VIOLENCIA DE GÉNERO: UNA VIOLENCIA CON APELLIDO
LUISA POSADA KUBISSA
La violencia
contra las mujeres, cuando se expresa en sus formas más luctuosas, provoca
afortunadamente un rechazo generalizado y una creciente alarma social. Sin
embargo, las causas de esa violencia parecen antojarse como invisibles o
misteriosas, permanecen como un interrogante indescifrable en el imaginario
colectivo o, como mucho, asimilado a la violencia sin más. El rechazo del hecho
violento no va así de la mano de la conciencia crítica. Y tampoco hay una
pedagogía orientada a hacer inteligible que esta violencia, antes que bastarda,
tiene un apellido muy definido: es violencia de género.
La violencia de
género no se puede entender como expresión de la violencia en general. Si se entiende
así, se olvida que, como lo decía la norteamericana Carol Sheffield en 1992 al
hablar de "Sexual Terrorism", estamos ante una forma de agresión que
está tan enraizada en nuestra cultura que es percibida como el orden natural de
las cosas o que, incluso, a veces ni siquiera es percibida. Esta forma de
agresión se ejerce como maltrato, como incesto, como pornografía, como acoso,
como violación, como ablación, como prostitución, como trata, como asesinato…

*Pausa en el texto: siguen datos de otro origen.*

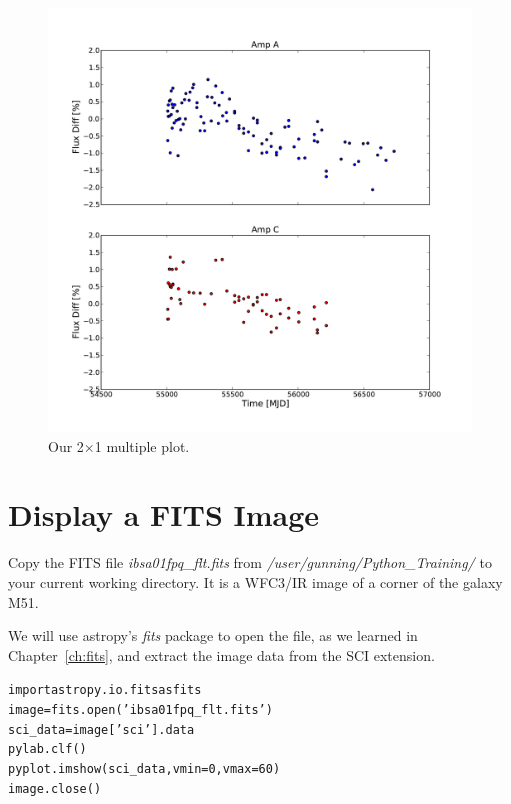 \begin{figure}[tbp]
  \centering
    \includegraphics[scale=0.35]{flux_vs_time_4.pdf}
    \caption{Our 2$\times$1 multiple plot.}
  \label{fig:flux_vs_time_4}
\end{figure}


\section{Display a FITS Image}

Copy the FITS file \textit{ibsa01fpq\_flt.fits} from \textit{/user/gunning/Python\_Training/} to your current working directory. It
is a WFC3/IR image of a corner of the galaxy M51.

We will use astropy's \textit{fits} package to open the file, as we learned in Chapter~\ref{ch:fits},
and extract the image data from the SCI extension.  

\begin{alltt}
\pytab import astropy.io.fits as fits
\pytab image = fits.open('ibsa01fpq_flt.fits')
\pytab sci_data = image['sci'].data
\pytab pylab.clf()
\pytab pyplot.imshow(sci_data, vmin=0, vmax=60)
\pytab image.close()
\end{alltt}

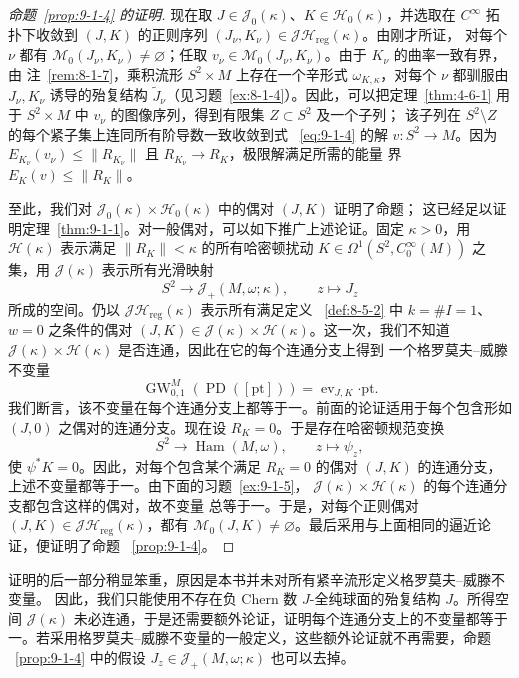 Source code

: \begin{proof}[命题~\ref{prop:9-1-4} 的证明]
现在取 $J\in\mathcal J_0(\kappa)$、$K\in\mathcal H_0(\kappa)$，并选取在
$C^\infty$ 拓扑下收敛到 $(J,K)$ 的正则序列
$(J_\nu,K_\nu)\in\mathcal J\mathcal H_{\mathrm{reg}}(\kappa)$。由刚才所证，
对每个 $\nu$ 都有 $\mathcal M_0(J_\nu,K_\nu)\ne\varnothing$；任取
$v_\nu\in\mathcal M_0(J_\nu,K_\nu)$。由于 $K_\nu$ 的曲率一致有界，由
注~\ref{rem:8-1-7}，乘积流形 $S^2\times M$ 上存在一个辛形式
$\omega_{K,\kappa}$，对每个 $\nu$ 都驯服由 $J_\nu,K_\nu$ 诱导的殆复结构
$\widetilde J_\nu$（见习题~\ref{ex:8-1-4}）。因此，可以把定理~\ref{thm:4-6-1}
用于 $S^2\times M$ 中 $v_\nu$ 的图像序列，得到有限集 $Z\subset S^2$ 及一个子列；
该子列在 $S^2\setminus Z$ 的每个紧子集上连同所有阶导数一致收敛到式
~\eqref{eq:9-1-4} 的解 $v:S^2\to M$。因为
$E_{K_\nu}(v_\nu)\le\|R_{K_\nu}\|$ 且 $R_{K_\nu}\to R_K$，极限解满足所需的能量
界 $E_K(v)\le\|R_K\|$。

至此，我们对
$\mathcal J_0(\kappa)\times\mathcal H_0(\kappa)$ 中的偶对 $(J,K)$ 证明了命题；
这已经足以证明定理~\ref{thm:9-1-1}。对一般偶对，可以如下推广上述论证。固定
$\kappa>0$，用 $\mathcal H(\kappa)$ 表示满足 $\|R_K\|<\kappa$ 的所有哈密顿扰动
$K\in\Omega^1(S^2,C_0^\infty(M))$ 之集，用 $\mathcal J(\kappa)$ 表示所有光滑映射
\[
  S^2\longrightarrow\mathcal J_+(M,\omega;\kappa),\qquad z\longmapsto J_z
\]
所成的空间。仍以 $\mathcal J\mathcal H_{\mathrm{reg}}(\kappa)$ 表示所有满足定义
~\ref{def:8-5-2} 中 $k=\#I=1$、$w=0$ 之条件的偶对
$(J,K)\in\mathcal J(\kappa)\times\mathcal H(\kappa)$。这一次，我们不知道
$\mathcal J(\kappa)\times\mathcal H(\kappa)$ 是否连通，因此在它的每个连通分支上得到
一个格罗莫夫--威滕不变量
\[
  \operatorname{GW}_{0,1}^M(\operatorname{PD}([\mathrm{pt}]))
  =\operatorname{ev}_{J,K}\mathbin{\boldsymbol\cdot}\mathrm{pt}.
\]
我们断言，该不变量在每个连通分支上都等于一。前面的论证适用于每个包含形如 $(J,0)$
之偶对的连通分支。现在设 $R_K=0$。于是存在哈密顿规范变换
\[
  S^2\longrightarrow\operatorname{Ham}(M,\omega),\qquad z\longmapsto\psi_z,
\]
使 $\psi^*K=0$。因此，对每个包含某个满足 $R_K=0$ 的偶对 $(J,K)$ 的连通分支，
上述不变量都等于一。由下面的习题~\ref{ex:9-1-5}，
$\mathcal J(\kappa)\times\mathcal H(\kappa)$ 的每个连通分支都包含这样的偶对，故不变量
总等于一。于是，对每个正则偶对
$(J,K)\in\mathcal J\mathcal H_{\mathrm{reg}}(\kappa)$，都有
$\mathcal M_0(J,K)\ne\varnothing$。最后采用与上面相同的逼近论证，便证明了命题
~\ref{prop:9-1-4}。
\end{proof}

证明的后一部分稍显笨重，原因是本书并未对所有紧辛流形定义格罗莫夫--威滕不变量。
因此，我们只能使用不存在负 Chern 数 $J$-全纯球面的殆复结构 $J$。所得空间
$\mathcal J(\kappa)$ 未必连通，于是还需要额外论证，证明每个连通分支上的不变量都等于
一。若采用格罗莫夫--威滕不变量的一般定义，这些额外论证就不再需要，命题
~\ref{prop:9-1-4} 中的假设 $J_z\in\mathcal J_+(M,\omega;\kappa)$ 也可以去掉。

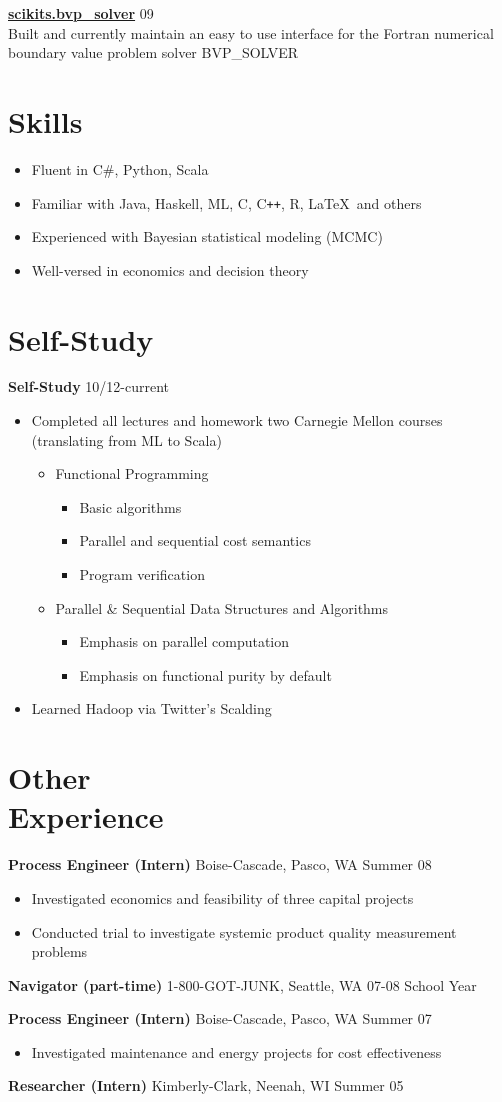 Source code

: \documentclass[margin]{res}
\newcommand{\bactivity}[3]{
  {\bf #1} #2 \hfill #3
    \vspace{6pt}
    \begin{itemize} \itemsep -2pt
      }
\newcommand{\eactivity}[0]{\end{itemize}}
\newcommand{\bitem}{\begin{itemize} \itemsep -2pt}
\newcommand{\eitem}{\end{itemize} }
\begin{document}
\begin{resume}
    {\bf \href{packages.python.org/scikits.bvp\_solver}{scikits.bvp\_solver}} \hfill  09\\
      Built and currently maintain an easy to use interface for the Fortran numerical boundary value problem solver BVP\_SOLVER 

\section{Skills}
    \bitem
      \item Fluent in C\#, Python, Scala
      \item Familiar with Java, Haskell, ML, C, C\verb!++!, R, \LaTeX\ and others
      \item Experienced with Bayesian statistical modeling (MCMC)
      \item Well-versed in economics and decision theory
    \eitem
    
\section{Self-Study}
 \bactivity{Self-Study}{}{10/12-current}
      \item Completed all lectures and homework two Carnegie Mellon courses (translating from ML to Scala)
      \bitem
        \item Functional Programming 
        \bitem
            \item Basic algorithms
            \item Parallel and sequential cost semantics
            \item Program verification
        \eitem
        \item Parallel \& Sequential Data Structures and Algorithms 
        \bitem 
          \item Emphasis on parallel computation
          \item Emphasis on functional purity by default
        \eitem
      \eitem
      \item Learned Hadoop via Twitter's Scalding
    \eactivity
 
  \section{Other \\ Experience}
    \bactivity{Process Engineer (Intern)}{Boise-Cascade, Pasco, WA}{Summer 08}
      \item Investigated economics and feasibility of three capital projects 
      \item Conducted trial to investigate systemic product quality measurement problems 
    \eactivity

    {\bf Navigator (part-time)} 1-800-GOT-JUNK, Seattle, WA \hfill 07-08 School Year

    \bactivity{Process Engineer (Intern)}{Boise-Cascade, Pasco, WA}{Summer 07}
      \item Investigated maintenance and energy projects for cost effectiveness 
    \eactivity

    {\bf Researcher (Intern)} Kimberly-Clark, Neenah, WI \hfill  Summer 05

\end{resume} 
\end{document}
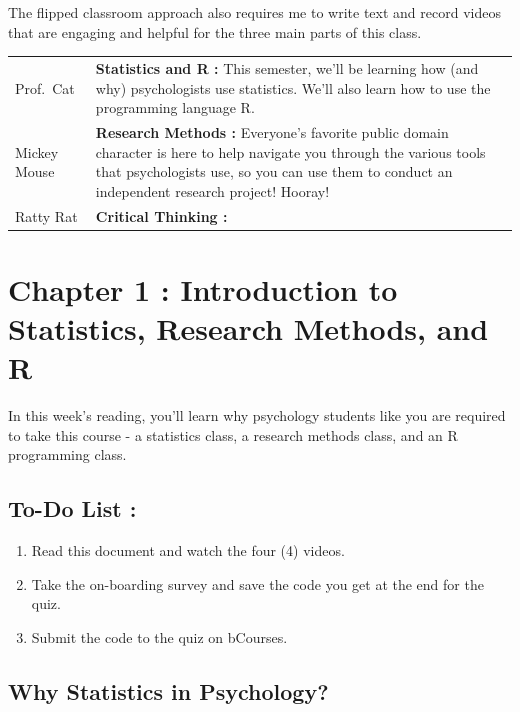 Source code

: \documentclass[
  letterpaper,
  DIV=11,
  numbers=noendperiod]{scrreprt}
\providecommand{\tightlist}{%
  \setlength{\itemsep}{0pt}\setlength{\parskip}{0pt}}\usepackage{longtable,booktabs,array}
\begin{document}
The flipped classroom approach also requires me to write text and record
videos that are engaging and helpful for the three main parts of this
class.

\begin{longtable}[]{@{}
  >{\raggedright\arraybackslash}p{}
  >{\raggedright\arraybackslash}p{}@{}}
\toprule\noalign{}
\endhead
\bottomrule\noalign{}
\endlastfoot
Prof.~Cat & \textbf{Statistics and R :} This semester, we'll be learning
how (and why) psychologists use statistics. We'll also learn how to use
the programming language R. \\
Mickey Mouse & \textbf{Research Methods :} Everyone's favorite public
domain character is here to help navigate you through the various tools
that psychologists use, so you can use them to conduct an independent
research project! Hooray! \\
Ratty Rat & \textbf{Critical Thinking :} \\
\end{longtable}


\chapter{Chapter 1 : Introduction to Statistics, Research Methods, and
R}\label{chapter-1-introduction-to-statistics-research-methods-and-r}

In this week's reading, you'll learn why psychology students like you
are required to take this course - a statistics class, a research
methods class, and an R programming class.

\section{To-Do List :}\label{to-do-list}

\begin{enumerate}
\def\labelenumi{\arabic{enumi}.}
\tightlist
\item
  Read this document and watch the four (4) videos.
\item
  Take the on-boarding survey and save the code you get at the end for
  the quiz.
\item
  Submit the code to the quiz on bCourses.
\end{enumerate}

\section{Why Statistics in
Psychology?}\label{why-statistics-in-psychology}
\end{document}
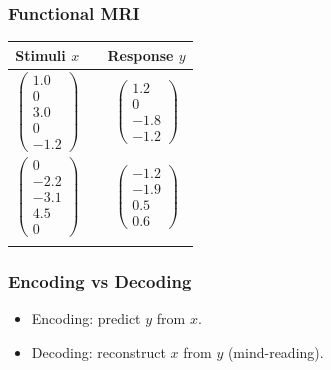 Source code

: \documentclass{beamer}
\begin{document}
\begin{frame}
\frametitle{Functional MRI}
\begin{center}
\begin{tabular}{ccc}
\hline
Stimuli $x$ & & Response $y$\\ \hline
$\begin{pmatrix}1.0 \\ 0 \\ 3.0 \\ 0\\ -1.2\end{pmatrix}$ & \hspace{1in} & $\begin{pmatrix}1.2 \\ 0 \\ -1.8\\ -1.2\end{pmatrix}$ \\ \hline
$\begin{pmatrix}0 \\ -2.2 \\ -3.1 \\ 4.5\\ 0\end{pmatrix}$ & \hspace{1in} & $\begin{pmatrix}-1.2 \\ -1.9\\ 0.5\\ 0.6\end{pmatrix}$ \\ \hline
\hspace{1in} & \hspace{1in} & \hspace{1in}
\end{tabular}
\end{center}
\end{frame}

\begin{frame}
\frametitle{Encoding vs Decoding}
\begin{itemize}
\item Encoding: predict $y$ from $x$.
\item Decoding: reconstruct $x$ from $y$ (mind-reading).
\end{itemize}
\end{frame}
\end{document}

Se ejerce, en fin, en las múltiples caras del terror.
Este ejercicio
de atemorizar a las mujeres tiene un objetivo claro: controlarlas y dominarlas.
En su manifestación más extrema del asesinato no se trata, como ya lo señalaba
en 1995 Ana María Pérez del Campo en Una cuestión incomprendida: el maltrato a
la mujer, de una violencia que pueda achacarse al perfil o a las
características psicológicas del maltratador. Se trata de una violencia que se
ampara en la estructura misma de la desigualdad entre los sexos que vertebra
nuestras relaciones sociales. Esto es tanto como decir que la misma estructura
social que, a través de diversos vehículos de expresión, condena las
manifestaciones luctuosas de la violencia de género, perpetúa a la vez las
condiciones de dominio de un sexo sobre otro como estructura central de
relación y, con ello, sigue haciendo posible esa violencia.
Cuando escribo
esto en nuestro estado ya son 59 mujeres y 2 niñas las víctimas mortales por
violencia de género en el 2016, según contabiliza el movimiento feminista; 44
víctimas mortales y una menor según cifra de la Delegación del Gobierno para la
Violencia de Género. En todo caso, se trata, sin duda, de cifras alarmantes,
sobre todo porque constituyen sólo la punta del iceberg de una violencia
omnipresente y soterrada que, con sus múltiples caras, permea toda nuestra
cotidianeidad. Una cotidianeidad en la que la opresión contra las mujeres se
recubre habitualmente como amor y que justifica así las conductas violentas de
los hombres sobre las mujeres por motivos amorosos o pasionales. Es un
espejismo pretender acabar con esta violencia mientras no se acabe con sus
causas estructurales, unas causas que son bien precisas y que están enraizadas
en la forma de opresión más paradigmática: la opresión de las mujeres que,
incluso en sociedades formalmente libres e igualitarias, perpetúan sus
condiciones materiales de desigualdad.
Leer la
violencia de género fuera de este contexto es no comprender nada o no querer
comprenderlo. Porque, como lo dice la jurista norteamericana Catherine
MacKinnon, preguntar “Por qué una persona «permite» la fuerza en lo privado (la
pregunta de por qué no se marcha que se hace a las mujeres maltratadas) es una
pregunta que se convierte en un insulto por el significado social de lo privado
como esfera de opción. Para las mujeres la medida de la intimidad ha sido la
medida de la opresión”. Y MacKinnonn hace esta reflexión ya en 1995 en Hacia
una teoría feminista del Estado. Sacar de lo privado esta violencia y
dimensionarlo al ámbito político fue la voluntad de la Ley Orgánica 1/2004, de
28 de diciembre de Medidas de Protección Integral contra la Violencia de
Género. Y sin duda, aun con las revisiones que fueran hoy pertinentes, esa ley
tuvo una enorme función pedagógica y supuso un tremendo avance en la lucha
contra la violencia que sufren las mujeres.
Esa ley pecaba,
sin embargo, de cierto optimismo al declarar en su Exposición de Motivos que
hablaba de algo que "Ya no es un 'delito invisible', sino que produce un
rechazo colectivo y una evidente alarma social". Ese rechazo y esa alarma
no parecen haber redundado ni en una aplicación estricta de esta ley, ni en la
amplificación de los recursos destinados a aplicarla, ni en la concienciación
colectiva de las causas estructurales de ese delito. Con todo, esta ley ha constituido
un avance importante en la lucha contra la violencia de género que,
afortunadamente, marca un punto de no retorno.